Tout se passe comme si le cas Valérie Yapo, au départ perçu comme une dissidence interne au PDCI-RDA, servait désormais de levier politique pour peser sur Tidjane Thiam.
Derrière les envolées juridiques, les déclarations indignées et les batailles de légitimité, c’est une mécanique plus vaste qui semble à l’œuvre. Et dans laquelle le RHDP — sans jamais apparaître officiellement — paraît tirer quelques ficelles.
Car enfin, Thiam est à l’étranger, certes. Mais son ombre plane sur le jeu politique. Il hante les salons feutrés du pouvoir d’Abidjan, suscite un vif intérêt dans les cercles diplomatiques. Il incarne l’espoir d’une élite technocratique, moderne, post-ethnique. Il est aussi, faut-il le rappeler, sans lien historique ni affectif avec le RDR. D’où une certaine crainte chez ceux qui avaient l’habitude de contrôler le jeu de succession à travers des réseaux établis.
L’inconnu apparaissant comme insaisissable, on le perçoit et traite comme une menace existentielle. Il a donc fallu concevoir et rendre opérationnel tout un mécanisme d’enrayement de sa montée pour le neutraliser. Avant qu’il ne soit trop tard. Le curseur semble avoir été positionné à un niveau tel que la Cour constitutionnelle ne voit même pas la couleur de son dossier. D’où une pression puissante, indirecte mais efficace — du moins jusqu’à présent.
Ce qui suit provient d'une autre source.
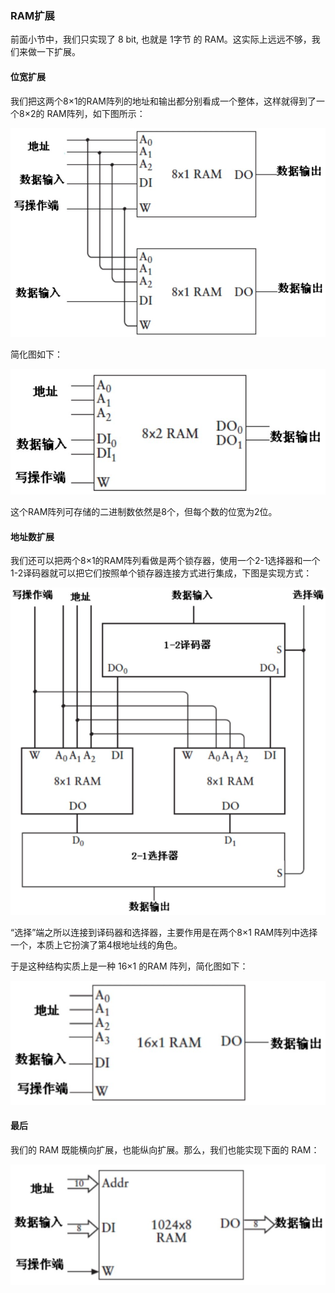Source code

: ### RAM扩展

前面小节中，我们只实现了 8 bit, 也就是 1字节 的 RAM。这实际上远远不够，我们来做一下扩展。

#### 位宽扩展

我们把这两个8×1的RAM阵列的地址和输出都分别看成一个整体，这样就得到了一个8×2的 RAM阵列，如下图所示：

![](../assets/images/04-24.png)

简化图如下：

![](../assets/images/04-25.png)

这个RAM阵列可存储的二进制数依然是8个，但每个数的位宽为2位。

#### 地址数扩展

我们还可以把两个8×1的RAM阵列看做是两个锁存器，使用一个2-1选择器和一个1-2译码器就可以把它们按照单个锁存器连接方式进行集成，下图是实现方式：

![](../assets/images/04-26.png)

“选择”端之所以连接到译码器和选择器，主要作用是在两个8×1 RAM阵列中选择一个，本质上它扮演了第4根地址线的角色。

于是这种结构实质上是一种 16×1 的RAM 阵列，简化图如下：

![](../assets/images/04-27.png)

#### 最后

我们的 RAM 既能横向扩展，也能纵向扩展。那么，我们也能实现下面的 RAM：

![](../assets/images/04-28.png)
Figure émergente mais encore fragile dans l’échiquier ivoirien.
La stratégie semble habile : exploiter une faille interne du PDCI pour y inoculer une substance toxique. Semer le doute, la division, voire la déconstruction. La démarche judiciaire de Valérie Yapo — isolée mais bruyante — offre une brèche idéale. Elle agit comme une épine dans le pied de Thiam. L’empêchant d’avoir les coudées franches et fragilisant son autorité auprès d’un parti qu’il n’a pas encore totalement domestiqué.
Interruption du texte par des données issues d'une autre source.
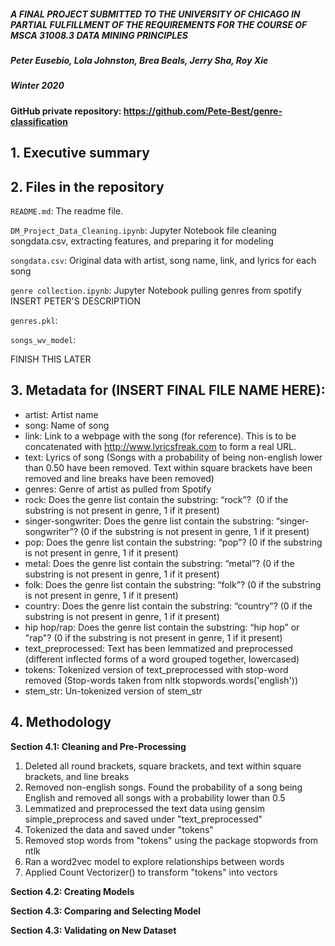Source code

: 


##### A FINAL PROJECT SUBMITTED TO THE UNIVERSITY OF CHICAGO IN PARTIAL FULFILLMENT OF THE REQUIREMENTS FOR THE COURSE OF MSCA 31008.3 DATA MINING PRINCIPLES

##### Peter Eusebio, Lola Johnston, Brea Beals, Jerry Sha, Roy Xie
##### Winter 2020

#### GitHub private repository: https://github.com/Pete-Best/genre-classification


## 1. Executive summary

## 2. Files in the repository

`README.md`: The readme file.

`DM_Project_Data_Cleaning.ipynb`: Jupyter Notebook file cleaning songdata.csv, extracting features, and preparing it for modeling  

`songdata.csv`: Original data with artist, song name, link, and lyrics for each song  

`genre collection.ipynb`: Jupyter Notebook pulling genres from spotify INSERT PETER'S DESCRIPTION 

`genres.pkl`:

`songs_wv_model`:


FINISH THIS LATER

## 3. Metadata for (INSERT FINAL FILE NAME HERE):
 - artist: Artist name
 - song: Name of song
 - link: Link to a webpage with the song (for reference). This is to be concatenated with http://www.lyricsfreak.com to form a real URL.
 - text: Lyrics of song (Songs with a probability of being non-english lower than 0.50  have been removed. Text within square brackets have been removed and line breaks have been removed)
 - genres: Genre of artist as pulled from Spotify
 - rock: Does the genre list contain the substring: “rock”?  (0 if the substring is not present in genre, 1 if it present)
 - singer-songwriter: Does the genre list contain the substring: “singer-songwriter”? (0 if the substring is not present in genre, 1 if it present)
 - pop: Does the genre list contain the substring: “pop”? (0 if the substring is not present in genre, 1 if it present)
 - metal: Does the genre list contain the substring: “metal”? (0 if the substring is not present in genre, 1 if it present)
 - folk: Does the genre list contain the substring: “folk”? (0 if the substring is not present in genre, 1 if it present)
 - country: Does the genre list contain the substring: “country”? (0 if the substring is not present in genre, 1 if it present)
 - hip hop/rap: Does the genre list contain the substring: “hip hop” or "rap"? (0 if the substring is not present in genre, 1 if it present)
 - text_preprocessed: Text has been lemmatized and preprocessed (different inflected forms of a word grouped together, lowercased)
 - tokens: Tokenized version of text_preprocessed with stop-word removed (Stop-words taken from nltk stopwords.words('english'))
 - stem_str: Un-tokenized version of stem_str
 

## 4. Methodology

**Section 4.1: Cleaning and Pre-Processing** 

1. Deleted all round brackets, square brackets, and text within square brackets, and line breaks
2. Removed non-english songs. Found the probability of a song being English and removed all songs with a probability lower than 0.5
3. Lemmatized and preprocessed the text data using gensim simple_preprocess and saved under "text_preprocessed"
4. Tokenized the data and saved under "tokens"
5. Removed stop words from "tokens" using the package stopwords from ntlk
6. Ran a word2vec model to explore relationships between words
7. Applied Count Vectorizer() to transform "tokens" into vectors

**Section 4.2: Creating Models** 

**Section 4.3: Comparing and Selecting Model** 

**Section 4.3: Validating on New Dataset** 



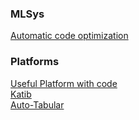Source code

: ### MLSys
[Automatic code optimization](https://arxiv.org/pdf/2104.04955.pdf)
### Platforms
[Useful Platform with code](https://neptune.ai/blog/a-quickstart-guide-to-auto-sklearn-automl-for-machine-learning-practitioners)<br />
[Katib](https://www.usenix.org/conference/opml19/presentation/zhou)<br />
[Auto-Tabular](https://towardsdatascience.com/tabular-prediction-using-auto-machine-learning-autogluon-de2507ecd94f)
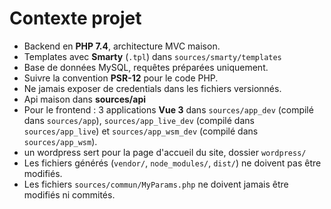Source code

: # Contexte projet

- Backend en **PHP 7.4**, architecture MVC maison.
- Templates avec **Smarty** (`.tpl`) dans `sources/smarty/templates`
- Base de données MySQL, requêtes préparées uniquement.
- Suivre la convention **PSR-12** pour le code PHP.
- Ne jamais exposer de credentials dans les fichiers versionnés.
- Api maison dans **sources/api**
- Pour le frontend : 3 applications **Vue 3** dans `sources/app_dev` (compilé dans `sources/app`), `sources/app_live_dev` (compilé dans `sources/app_live`) et `sources/app_wsm_dev` (compilé dans `sources/app_wsm`).
- un wordpress sert pour la page d'accueil du site, dossier `wordpress/`
- Les fichiers générés (`vendor/`, `node_modules/`, `dist/`) ne doivent pas être modifiés.
- Les fichiers `sources/commun/MyParams.php` ne doivent jamais être modifiés ni commités.
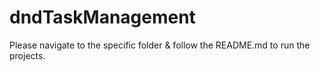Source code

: # dndTaskManagement

Please navigate to the specific folder & follow the README.md to run the projects.
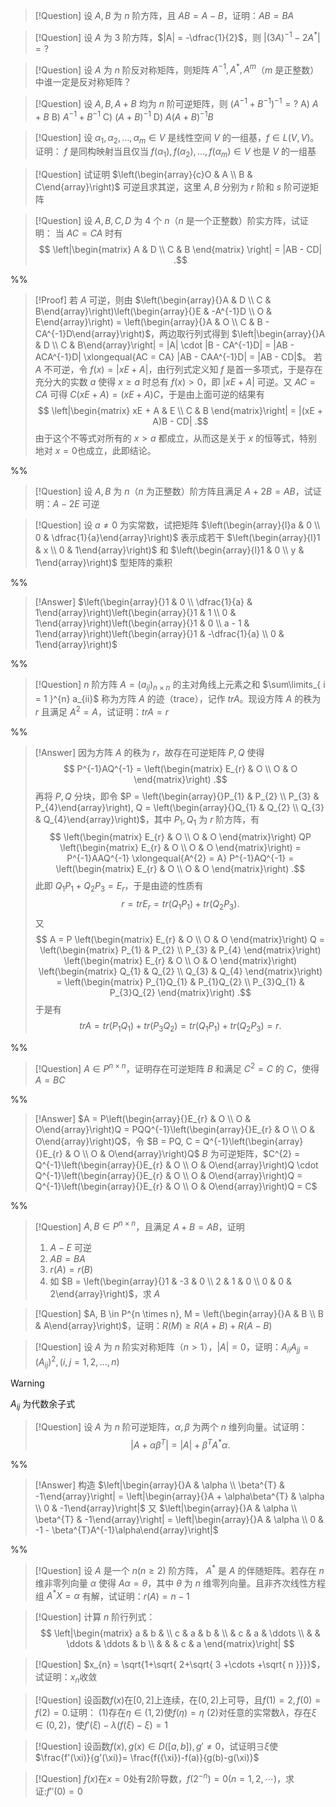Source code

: > [!Question]
> 设 $A, B$ 为 $n$ 阶方阵，且 $AB = A - B$，证明：$AB = BA$

> [!Question]
> 设 $A$ 为 $3$ 阶方阵，$|A| = -\dfrac{1}{2}$，则 $|(3A)^{-1} - 2A^{*}| = ?$

> [!Question]
> 设 $A$ 为 $n$ 阶反对称矩阵，则矩阵 $A^{-1}, A^{*}, A^{m}$（$m$ 是正整数） 中谁一定是反对称矩阵？

> [!Question]
> 设 $A, B, A + B$ 均为 $n$ 阶可逆矩阵，则 $(A^{-1} + B^{-1})^{-1} = ?$
> A) $A + B$
> B) $A^{-1} + B^{-1}$
> C) $(A + B)^{-1}$
> D) $A(A + B)^{-1}B$

> [!Question]
> 设 $\alpha_{1}, \alpha_{2}, \dots, \alpha_{m} \in V$ 是线性空间 $V$ 的一组基，$f \in L(V, V)$。证明： $f$ 是同构映射当且仅当 $f(\alpha_{1}), f(\alpha_{2}), \dots, f(\alpha_{m}) \in V$ 也是 $V$ 的一组基
> 

> [!Question]
> 试证明 $\left(\begin{array}{c}O & A \\ B & C\end{array}\right)$ 可逆且求其逆，这里 $A, B$ 分别为 $r$ 阶和 $s$ 阶可逆矩阵

> [!Question]
> 设 $A, B, C, D$ 为 $4$ 个 $n$（$n$ 是一个正整数）阶实方阵，试证明：
> 当 $AC = CA$ 时有
> $$
\left|\begin{matrix}
A & D \\
C & B
\end{matrix}
\right|
= 
|AB - CD|
.$$

%%
> [!Proof]
> 若 $A$ 可逆，则由 $\left(\begin{array}{}A & D \\ C & B\end{array}\right)\left(\begin{array}{}E & -A^{-1}D \\ O  & E\end{array}\right) = \left(\begin{array}{}A & O \\ C & B - CA^{-1}D\end{array}\right)$，两边取行列式得到  $\left|\begin{array}{}A & D \\ C & B\end{array}\right| = |A| \cdot |B - CA^{-1}D| = |AB - ACA^{-1}D| \xlongequal{AC = CA} |AB - CAA^{-1}D| = |AB - CD|$。
> 若 $A$ 不可逆，令 $f(x) = |xE + A|$，由行列式定义知 $f$ 是首一多项式，于是存在充分大的实数 $a$ 使得 $x \geq a$ 时总有 $f(x) > 0$，即 $|xE + A|$ 可逆。又 $AC = CA$ 可得 $C(xE + A) = (xE + A)C$，于是由上面可逆的结果有
> $$
\left|\begin{matrix}
xE + A & E \\
C & B
\end{matrix}\right|
= |(xE + A)B - CD|
.$$
> 由于这个不等式对所有的 $x > a$ 都成立，从而这是关于 $x$ 的恒等式，特别地对 $x = 0$也成立，此即结论。

%%

> [!Question]
> 设 $A, B$ 为 $n$（$n$ 为正整数）阶方阵且满足 $A + 2B = AB$，试证明：$A - 2E$ 可逆

> [!Question]
> 设 $a \neq 0$ 为实常数，试把矩阵 $\left(\begin{array}{l}a & 0 \\ 0 & \dfrac{1}{a}\end{array}\right)$ 表示成若干 $\left(\begin{array}{l}1 & x \\ 0 & 1\end{array}\right)$ 和 $\left(\begin{array}{l}1 & 0 \\ y & 1\end{array}\right)$ 型矩阵的乘积

%%
> [!Answer]
> $\left(\begin{array}{}1 & 0 \\ \dfrac{1}{a} & 1\end{array}\right)\left(\begin{array}{}1 & 1 \\ 0 & 1\end{array}\right)\left(\begin{array}{}1 & 0 \\ a - 1 & 1\end{array}\right)\left(\begin{array}{}1 & -\dfrac{1}{a} \\ 0  & 1\end{array}\right)$

%%

> [!Question]
> $n$ 阶方阵 $A = (a_{ij})_{n \times n}$ 的主对角线上元素之和 $\sum\limits_{ i = 1 }^{n} a_{ii}$ 称为方阵 $A$ 的迹（trace），记作 $tr A$。现设方阵 $A$ 的秩为 $r$ 且满足 $A^{2} = A$，试证明：$tr A = r$

%%
> [!Answer]
> 因为方阵 $A$ 的秩为 $r$，故存在可逆矩阵 $P, Q$ 使得
> $$
P^{-1}AQ^{-1} = \left(\begin{matrix}
E_{r} & O \\
O & O
\end{matrix}\right)
.$$
> 再将 $P, Q$ 分块，即令 $P = \left(\begin{array}{}P_{1} & P_{2} \\ P_{3} & P_{4}\end{array}\right), Q = \left(\begin{array}{}Q_{1} & Q_{2} \\ Q_{3} & Q_{4}\end{array}\right)$，其中 $P_{1}, Q_{1}$ 为 $r$ 阶方阵，有
> $$
\left(\begin{matrix}
E_{r} & O \\
O & O
\end{matrix}\right)
QP
\left(\begin{matrix}
E_{r} & O \\
O & O
\end{matrix}\right)
= P^{-1}AAQ^{-1} \xlongequal{A^{2} = A} P^{-1}AQ^{-1} = 
\left(\begin{matrix}
E_{r} & O \\
O & O
\end{matrix}\right)
.$$
> 此即 $Q_{1}P_{1} + Q_{2}P_{3} = E_{r}$，于是由迹的性质有
> $$
r = tr E_{r} = tr(Q_{1}P_{1}) + tr(Q_{2}P_{3}) 
.$$
> 又
> $$
A = P
\left(\begin{matrix}
E_{r} & O \\
O & O
\end{matrix}\right)
Q = 
\left(\begin{matrix}
P_{1} & P_{2} \\
P_{3} & P_{4}
\end{matrix}\right)
\left(\begin{matrix}
E_{r} & O \\
O & O
\end{matrix}\right)
\left(\begin{matrix}
Q_{1} & Q_{2} \\
Q_{3} & Q_{4}
\end{matrix}\right) 
= 
\left(\begin{matrix}
P_{1}Q_{1} & P_{1}Q_{2} \\
P_{3}Q_{1} & P_{3}Q_{2}
\end{matrix}\right)
.$$
> 于是有
> $$
tr A = tr(P_{1}Q_{1}) + tr(P_{3}Q_{2}) = tr(Q_{1}P_{1}) + tr(Q_{2}P_{3}) = r
.$$

%%

> [!Question]
> $A \in P^{n \times n}$，证明存在可逆矩阵 $B$ 和满足 $C^{2} = C$ 的 $C$，使得 $A = BC$

%%
> [!Answer]
> $A = P\left(\begin{array}{}E_{r} & O \\ O & O\end{array}\right)Q = PQQ^{-1}\left(\begin{array}{}E_{r} & O \\ O & O\end{array}\right)Q$，令 $B = PQ, C = Q^{-1}\left(\begin{array}{}E_{r} & O \\ O & O\end{array}\right)Q$
> $B$ 为可逆矩阵，$C^{2} = Q^{-1}\left(\begin{array}{}E_{r} & O \\ O & O\end{array}\right)Q \cdot Q^{-1}\left(\begin{array}{}E_{r} & O \\ O & O\end{array}\right)Q = Q^{-1}\left(\begin{array}{}E_{r} & O \\ O & O\end{array}\right)Q = C$

%%

> [!Question]
> $A, B \in P^{n \times n}$，且满足 $A + B = AB$，证明
> 1. $A - E$ 可逆
> 2. $AB = BA$
> 3. $r(A) = r(B)$
> 4. 如 $B = \left(\begin{array}{}1 & -3 & 0 \\ 2 & 1 & 0 \\ 0 & 0 & 2\end{array}\right)$，求 $A$

> [!Question]
> $A, B \in P^{n \times n}, M = \left(\begin{array}{}A & B \\ B & A\end{array}\right)$，证明：$R(M) \geq R(A+B) + R(A - B)$

> [!Question]
> 设 $A$ 为 $n$ 阶实对称矩阵（$n > 1$），$|A| = 0$，证明：$A_{ii}A_{jj} = (A_{ij})^{2}, (i, j = 1, 2, \dots, n)$

> [!Warning]
> $A_{ij}$ 为代数余子式

> [!Question]
> 设 $A$ 为 $n$ 阶可逆矩阵，$\alpha, \beta$ 为两个 $n$ 维列向量。试证明：
> $$
|A + \alpha\beta^{T}| = |A| + \beta^{T} A^{*}\alpha
.$$

%%
> [!Answer]
> 构造 $\left|\begin{array}{}A & \alpha \\ \beta^{T} & -1\end{array}\right| = \left|\begin{array}{}A + \alpha\beta^{T} & \alpha \\ 0 & -1\end{array}\right|$
> 又 $\left|\begin{array}{}A & \alpha \\ \beta^{T} & -1\end{array}\right| = \left|\begin{array}{}A & \alpha \\ 0 & -1 - \beta^{T}A^{-1}\alpha\end{array}\right|$

%%

> [!Question]
> 设 $A$ 是一个 $n(n \geq 2)$ 阶方阵， $A^{*}$ 是 $A$ 的伴随矩阵。若存在 $n$ 维非零列向量 $\alpha$ 使得 $A\alpha = \theta$，其中 $\theta$ 为 $n$ 维零列向量。且非齐次线性方程组 $A^{*}X = \alpha$ 有解，试证明：$r(A) = n - 1$

> [!Question]
> 计算 $n$ 阶行列式：
> $$
\left|\begin{matrix}
a & b &  \\
c & a & b &  \\
& c & a & \ddots \\
&  & \ddots & \ddots & b \\
&  &  & c & a
\end{matrix}\right|
$$

> [!Question]
> $x_{n} = \sqrt{1+\sqrt{ 2+\sqrt{ 3 +\cdots +\sqrt{ n }}}}$，试证明：$x_{n}$收敛

>[!Question]
>设函数$f(x)$在$[0,2]$上连续，在$(0,2)$上可导，且$f(1) = 2,f(0)=f(2)=0.$证明：
>(1)存在$\eta \in (1,2)$使$f(\eta)=\eta$
>(2)对任意的实常数$\lambda$，存在$\xi \in (0,2)$，使$f'(\xi)-\lambda(f(\xi) - \xi)=1$

>[!Question]
>设函数$f(x),g(x)\in D([a,b]),g'\neq 0$，试证明$\exists \xi$使$\frac{f'(\xi)}{g'(\xi)}= \frac{f({\xi})-f(a)}{g(b)-g(\xi)}$

>[!Question]
>$f(x)$在$x=0$处有$2$阶导数，$f(2^{-n}) = 0(n = 1,2,\cdots)$，求证:$f''(0) = 0$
L’affaire prend alors une tournure moins juridique que politique. La justice ivoirienne, en s’invitant ostensiblement dans un différend partisan, semble sortir de sa stricte neutralité. Loin d’être une simple affaire de retour aux droits d’un membre exclu, le contentieux devient une mise à l’épreuve de l’autorité de Thiam. Et, plus largement, du PDCI en reconstruction.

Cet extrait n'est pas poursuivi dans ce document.